(Records from a collection)
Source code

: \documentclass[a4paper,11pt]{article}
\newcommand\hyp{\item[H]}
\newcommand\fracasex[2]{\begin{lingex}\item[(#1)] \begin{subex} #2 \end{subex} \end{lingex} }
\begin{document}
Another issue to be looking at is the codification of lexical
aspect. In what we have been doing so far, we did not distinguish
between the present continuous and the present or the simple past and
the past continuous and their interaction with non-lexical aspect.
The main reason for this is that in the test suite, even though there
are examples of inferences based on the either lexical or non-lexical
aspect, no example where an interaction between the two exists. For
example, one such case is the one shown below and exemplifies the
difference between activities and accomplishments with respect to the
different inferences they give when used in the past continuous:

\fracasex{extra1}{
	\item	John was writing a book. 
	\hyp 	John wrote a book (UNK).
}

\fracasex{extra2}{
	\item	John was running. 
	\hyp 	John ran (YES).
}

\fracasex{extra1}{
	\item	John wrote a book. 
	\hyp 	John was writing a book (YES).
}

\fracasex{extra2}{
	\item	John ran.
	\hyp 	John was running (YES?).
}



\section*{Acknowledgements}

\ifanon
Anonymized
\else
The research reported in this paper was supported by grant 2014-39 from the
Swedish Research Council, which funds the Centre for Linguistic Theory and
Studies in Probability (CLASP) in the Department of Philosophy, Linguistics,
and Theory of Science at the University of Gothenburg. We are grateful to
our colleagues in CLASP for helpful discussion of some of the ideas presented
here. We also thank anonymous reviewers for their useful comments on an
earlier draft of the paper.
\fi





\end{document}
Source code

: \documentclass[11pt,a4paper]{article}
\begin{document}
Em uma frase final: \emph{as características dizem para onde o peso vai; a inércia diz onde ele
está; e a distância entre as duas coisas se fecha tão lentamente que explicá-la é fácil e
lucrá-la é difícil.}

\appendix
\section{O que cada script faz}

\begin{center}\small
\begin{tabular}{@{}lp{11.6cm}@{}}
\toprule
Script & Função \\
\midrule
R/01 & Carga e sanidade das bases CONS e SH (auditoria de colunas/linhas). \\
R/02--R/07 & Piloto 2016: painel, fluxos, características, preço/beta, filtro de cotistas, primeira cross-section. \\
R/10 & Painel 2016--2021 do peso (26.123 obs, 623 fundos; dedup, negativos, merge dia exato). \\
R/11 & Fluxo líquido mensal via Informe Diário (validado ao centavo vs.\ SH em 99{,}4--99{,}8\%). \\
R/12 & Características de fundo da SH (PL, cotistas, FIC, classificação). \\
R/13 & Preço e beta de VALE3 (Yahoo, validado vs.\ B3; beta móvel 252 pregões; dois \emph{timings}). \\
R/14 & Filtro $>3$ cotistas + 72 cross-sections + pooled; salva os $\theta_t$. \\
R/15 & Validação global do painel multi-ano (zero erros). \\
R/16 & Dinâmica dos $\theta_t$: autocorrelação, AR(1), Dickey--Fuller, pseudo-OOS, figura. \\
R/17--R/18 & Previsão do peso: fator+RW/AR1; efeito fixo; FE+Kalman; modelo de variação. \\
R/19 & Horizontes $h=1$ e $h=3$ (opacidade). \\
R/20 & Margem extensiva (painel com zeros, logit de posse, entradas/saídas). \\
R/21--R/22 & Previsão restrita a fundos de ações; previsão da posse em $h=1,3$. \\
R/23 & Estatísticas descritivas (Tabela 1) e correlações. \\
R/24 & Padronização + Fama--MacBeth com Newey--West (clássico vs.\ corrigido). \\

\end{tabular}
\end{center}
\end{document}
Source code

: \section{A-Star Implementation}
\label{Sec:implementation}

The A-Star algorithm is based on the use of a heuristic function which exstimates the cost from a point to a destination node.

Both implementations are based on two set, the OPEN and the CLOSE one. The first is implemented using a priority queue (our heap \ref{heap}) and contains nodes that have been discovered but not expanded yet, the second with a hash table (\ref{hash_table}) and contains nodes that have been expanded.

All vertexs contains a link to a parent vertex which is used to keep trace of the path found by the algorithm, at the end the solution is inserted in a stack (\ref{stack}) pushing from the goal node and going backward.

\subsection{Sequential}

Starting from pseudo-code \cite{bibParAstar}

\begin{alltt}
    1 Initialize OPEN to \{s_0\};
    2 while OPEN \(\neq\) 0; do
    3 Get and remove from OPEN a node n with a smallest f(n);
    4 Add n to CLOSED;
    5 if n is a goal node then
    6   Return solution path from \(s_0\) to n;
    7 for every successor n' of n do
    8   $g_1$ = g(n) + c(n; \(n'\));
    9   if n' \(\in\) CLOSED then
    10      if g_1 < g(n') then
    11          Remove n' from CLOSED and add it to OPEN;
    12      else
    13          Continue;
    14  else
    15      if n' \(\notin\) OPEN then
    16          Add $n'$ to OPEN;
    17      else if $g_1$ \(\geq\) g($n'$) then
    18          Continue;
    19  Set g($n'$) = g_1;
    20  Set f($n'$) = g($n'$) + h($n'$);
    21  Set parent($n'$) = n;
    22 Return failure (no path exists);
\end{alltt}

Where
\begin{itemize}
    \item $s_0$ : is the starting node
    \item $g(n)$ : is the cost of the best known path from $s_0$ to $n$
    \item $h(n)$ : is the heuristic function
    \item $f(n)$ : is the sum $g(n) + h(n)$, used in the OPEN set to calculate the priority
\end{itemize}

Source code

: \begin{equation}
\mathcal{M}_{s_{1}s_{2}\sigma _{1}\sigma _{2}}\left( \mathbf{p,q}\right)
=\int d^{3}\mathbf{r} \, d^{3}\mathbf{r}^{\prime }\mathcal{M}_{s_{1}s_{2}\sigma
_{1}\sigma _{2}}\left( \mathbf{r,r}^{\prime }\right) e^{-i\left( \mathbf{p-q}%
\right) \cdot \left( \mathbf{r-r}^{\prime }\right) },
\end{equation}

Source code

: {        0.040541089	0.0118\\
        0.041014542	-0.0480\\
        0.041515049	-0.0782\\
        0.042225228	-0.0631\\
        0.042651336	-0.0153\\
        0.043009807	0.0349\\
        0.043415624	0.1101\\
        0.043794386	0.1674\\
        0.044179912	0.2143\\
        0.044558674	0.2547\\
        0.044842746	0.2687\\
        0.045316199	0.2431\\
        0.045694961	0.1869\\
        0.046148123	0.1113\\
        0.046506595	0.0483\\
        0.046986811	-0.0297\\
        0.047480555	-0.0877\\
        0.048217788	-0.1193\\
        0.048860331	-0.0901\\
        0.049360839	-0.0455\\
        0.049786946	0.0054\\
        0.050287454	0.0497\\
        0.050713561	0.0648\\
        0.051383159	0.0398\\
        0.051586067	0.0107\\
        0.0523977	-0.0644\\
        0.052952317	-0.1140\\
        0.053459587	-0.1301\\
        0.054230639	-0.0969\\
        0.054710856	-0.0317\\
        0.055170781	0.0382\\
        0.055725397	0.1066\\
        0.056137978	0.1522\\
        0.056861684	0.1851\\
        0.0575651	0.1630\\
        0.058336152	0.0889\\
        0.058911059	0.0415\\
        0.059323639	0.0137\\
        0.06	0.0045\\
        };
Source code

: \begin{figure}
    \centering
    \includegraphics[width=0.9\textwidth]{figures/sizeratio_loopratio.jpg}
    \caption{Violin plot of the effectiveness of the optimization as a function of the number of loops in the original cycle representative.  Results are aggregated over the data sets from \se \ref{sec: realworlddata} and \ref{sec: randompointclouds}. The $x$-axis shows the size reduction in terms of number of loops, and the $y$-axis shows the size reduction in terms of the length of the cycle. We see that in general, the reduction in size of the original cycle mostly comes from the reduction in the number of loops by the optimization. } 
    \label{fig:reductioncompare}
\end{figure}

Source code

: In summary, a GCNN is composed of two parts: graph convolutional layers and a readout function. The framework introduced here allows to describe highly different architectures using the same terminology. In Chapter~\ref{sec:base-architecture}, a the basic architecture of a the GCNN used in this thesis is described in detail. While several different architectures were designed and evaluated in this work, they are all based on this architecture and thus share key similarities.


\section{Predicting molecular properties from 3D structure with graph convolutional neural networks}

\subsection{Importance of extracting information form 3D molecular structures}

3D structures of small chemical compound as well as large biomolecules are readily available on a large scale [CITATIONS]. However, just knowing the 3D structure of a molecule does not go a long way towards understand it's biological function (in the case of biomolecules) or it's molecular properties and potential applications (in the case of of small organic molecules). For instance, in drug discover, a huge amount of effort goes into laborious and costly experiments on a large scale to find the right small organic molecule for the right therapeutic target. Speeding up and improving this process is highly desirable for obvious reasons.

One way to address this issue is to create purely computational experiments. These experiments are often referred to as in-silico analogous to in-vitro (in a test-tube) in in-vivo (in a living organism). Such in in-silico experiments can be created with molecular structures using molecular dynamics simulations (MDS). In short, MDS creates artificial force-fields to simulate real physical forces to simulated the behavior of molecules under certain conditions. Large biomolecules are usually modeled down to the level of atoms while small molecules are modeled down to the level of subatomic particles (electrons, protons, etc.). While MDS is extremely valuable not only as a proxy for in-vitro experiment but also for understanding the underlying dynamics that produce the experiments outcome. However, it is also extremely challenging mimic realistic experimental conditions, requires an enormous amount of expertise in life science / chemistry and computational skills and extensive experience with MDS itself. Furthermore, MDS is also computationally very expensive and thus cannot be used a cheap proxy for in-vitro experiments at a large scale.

* _WHAT YOU SHOULD DO_: Would you copy all lines in the records where the string "continuous" appears?

* _WRITTEN ANSWER_:
between the present continuous and the present or the simple past and
the past continuous and their interaction with non-lexical aspect.
different inferences they give when used in the past continuous:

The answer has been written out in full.